Platform Engineering: Building Golden Paths for Developers

Internal Developer Platforms (IDPs) · Self-service infrastructure · GitOps principles · DevEx

This post describes how self-service platforms that empower developers with golden paths, automation, and consistent guardrails.

Overview

Remember when "DevOps" was the hot new thing? Well, the industry has evolved. We've learned that simply telling developers "you build it, you run it" isn't enough. Enter platform engineering—a practical approach that's changing how organizations deliver software.

What Is Platform Engineering?

Platform engineering is about building internal tools and workflows that make developers' lives easier. Think of it as creating a paved road instead of asking everyone to hack their way through the jungle with a machete.

The goal is simple: let developers focus on writing code that delivers business value, not wrestling with infrastructure. A good platform team builds what we call "golden paths" the easy, secure, and standardized way to do common tasks like deploying an application, creating a database, or setting up monitoring.

Why the Shift?

The traditional DevOps model had a problem. We asked developers to become infrastructure experts overnight. We gave them access to everything and said "good luck." This led to inconsistent deployments, security gaps, and frustrated developers who just wanted to ship features.

Organizations also created bottleneck "DevOps teams" that became gatekeepers. Want to deploy something? Submit a ticket and wait. This defeated the entire purpose of agile development.

Platform engineering solves this by providing self-service capabilities within guardrails. Developers get speed and autonomy. The organization gets consistency and control. Everyone wins.

What Does a Good Platform Look Like?

At its core, a developer platform provides three things: easy provisioning, clear visibility, and sensible defaults.

For provisioning, developers should be able to spin up new environments, databases, or services through simple interfaces—maybe a command-line tool, a web portal, or even just a Git commit. Behind the scenes, the platform handles the complexity: creating infrastructure, configuring networking, setting up monitoring, and applying security policies.

Visibility means developers can see what's happening with their applications. Is it deployed? Is it healthy? How much traffic is it handling? Integrated dashboards and logs answer these questions without requiring deep infrastructure knowledge.

Sensible defaults are crucial. Most applications need similar things: load balancing, SSL certificates, autoscaling, backup strategies. The platform should provide these out of the box, with options to customize when needed.

Tools and Technologies

Backstage, originally created by Spotify, has become the leading open-source framework for building developer portals. It creates a single pane of glass for all your services, documentation, and tools.

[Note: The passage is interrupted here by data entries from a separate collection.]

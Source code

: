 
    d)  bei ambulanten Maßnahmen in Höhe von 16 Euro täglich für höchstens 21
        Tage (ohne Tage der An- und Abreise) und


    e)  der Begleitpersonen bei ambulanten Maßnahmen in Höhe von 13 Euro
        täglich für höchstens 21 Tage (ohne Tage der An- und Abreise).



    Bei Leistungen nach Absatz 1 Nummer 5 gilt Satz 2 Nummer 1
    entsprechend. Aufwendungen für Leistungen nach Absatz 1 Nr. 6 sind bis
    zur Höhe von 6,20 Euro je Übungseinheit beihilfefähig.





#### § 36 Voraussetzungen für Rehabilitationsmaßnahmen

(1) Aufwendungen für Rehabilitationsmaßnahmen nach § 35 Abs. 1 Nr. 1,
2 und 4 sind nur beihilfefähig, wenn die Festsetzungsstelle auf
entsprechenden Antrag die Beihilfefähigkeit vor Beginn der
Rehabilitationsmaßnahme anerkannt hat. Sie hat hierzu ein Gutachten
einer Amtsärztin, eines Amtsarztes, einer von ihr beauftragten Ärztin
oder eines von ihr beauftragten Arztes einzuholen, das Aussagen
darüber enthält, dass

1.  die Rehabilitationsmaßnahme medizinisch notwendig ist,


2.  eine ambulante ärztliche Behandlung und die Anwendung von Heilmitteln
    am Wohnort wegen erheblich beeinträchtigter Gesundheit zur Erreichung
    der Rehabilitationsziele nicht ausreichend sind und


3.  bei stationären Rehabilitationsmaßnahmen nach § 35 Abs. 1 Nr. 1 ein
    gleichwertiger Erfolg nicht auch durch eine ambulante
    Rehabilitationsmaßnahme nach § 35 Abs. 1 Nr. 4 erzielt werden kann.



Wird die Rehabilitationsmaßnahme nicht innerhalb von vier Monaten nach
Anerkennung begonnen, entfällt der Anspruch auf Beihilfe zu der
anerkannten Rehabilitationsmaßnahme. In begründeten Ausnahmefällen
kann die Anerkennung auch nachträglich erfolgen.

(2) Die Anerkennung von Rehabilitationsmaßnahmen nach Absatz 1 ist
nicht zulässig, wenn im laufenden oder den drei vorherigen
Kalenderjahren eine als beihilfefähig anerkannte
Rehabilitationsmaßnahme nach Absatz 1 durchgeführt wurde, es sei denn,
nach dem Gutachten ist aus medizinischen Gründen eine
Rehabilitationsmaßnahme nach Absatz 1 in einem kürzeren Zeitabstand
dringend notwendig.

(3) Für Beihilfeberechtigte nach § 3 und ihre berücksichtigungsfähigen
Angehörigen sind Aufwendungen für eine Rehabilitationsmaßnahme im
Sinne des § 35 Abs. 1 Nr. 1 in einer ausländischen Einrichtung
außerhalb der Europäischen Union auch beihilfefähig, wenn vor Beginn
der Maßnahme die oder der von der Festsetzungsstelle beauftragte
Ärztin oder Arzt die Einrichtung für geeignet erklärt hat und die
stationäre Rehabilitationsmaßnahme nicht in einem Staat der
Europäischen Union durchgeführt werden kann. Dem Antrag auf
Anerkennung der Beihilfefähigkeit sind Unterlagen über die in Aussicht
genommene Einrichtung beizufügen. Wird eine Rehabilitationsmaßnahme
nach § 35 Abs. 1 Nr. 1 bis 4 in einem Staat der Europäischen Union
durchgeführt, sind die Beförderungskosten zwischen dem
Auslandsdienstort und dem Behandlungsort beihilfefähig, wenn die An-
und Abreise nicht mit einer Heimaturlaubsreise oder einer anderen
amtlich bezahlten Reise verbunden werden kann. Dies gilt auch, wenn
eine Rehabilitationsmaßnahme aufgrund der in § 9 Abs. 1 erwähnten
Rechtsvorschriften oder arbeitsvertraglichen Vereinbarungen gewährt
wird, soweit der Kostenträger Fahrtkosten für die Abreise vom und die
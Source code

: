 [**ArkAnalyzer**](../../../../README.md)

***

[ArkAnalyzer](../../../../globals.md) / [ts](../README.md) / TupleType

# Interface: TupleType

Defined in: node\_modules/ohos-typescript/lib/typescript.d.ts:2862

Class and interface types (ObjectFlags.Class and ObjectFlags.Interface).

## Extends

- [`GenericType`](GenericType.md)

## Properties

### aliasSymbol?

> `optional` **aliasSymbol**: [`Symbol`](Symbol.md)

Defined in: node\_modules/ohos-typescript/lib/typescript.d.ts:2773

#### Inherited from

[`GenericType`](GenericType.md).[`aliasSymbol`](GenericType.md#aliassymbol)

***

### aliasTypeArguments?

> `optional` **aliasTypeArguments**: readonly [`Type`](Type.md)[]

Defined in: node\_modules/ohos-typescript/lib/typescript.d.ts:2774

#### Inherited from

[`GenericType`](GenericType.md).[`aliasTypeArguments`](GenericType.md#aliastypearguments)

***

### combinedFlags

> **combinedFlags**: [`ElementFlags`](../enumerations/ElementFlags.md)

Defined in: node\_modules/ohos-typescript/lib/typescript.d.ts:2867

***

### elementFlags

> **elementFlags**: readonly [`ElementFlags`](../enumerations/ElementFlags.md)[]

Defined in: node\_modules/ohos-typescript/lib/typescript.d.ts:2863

GitOps tools like ArgoCD and Flux enable declarative deployments. Developers describe what they want in Git, and the platform makes it happen. This creates an audit trail and enables easy rollbacks.

Infrastructure as Code using Terraform or OpenTofu allows platform teams to codify best practices. Instead of documentation that goes stale, the code becomes the documentation.

Measuring Success

Good platform teams measure their impact using metrics like deployment frequency, lead time for changes, and developer satisfaction scores. If your platform is working, developers should be shipping faster and spending less time on infrastructure concerns.

The Path Forward

Platform engineering isn't about replacing DevOps, it's about making DevOps sustainable at scale. Start by identifying common pain points in your development workflow. Build solutions for those problems. Iterate based on feedback. Over time, you'll create a platform that becomes your organization's competitive advantage.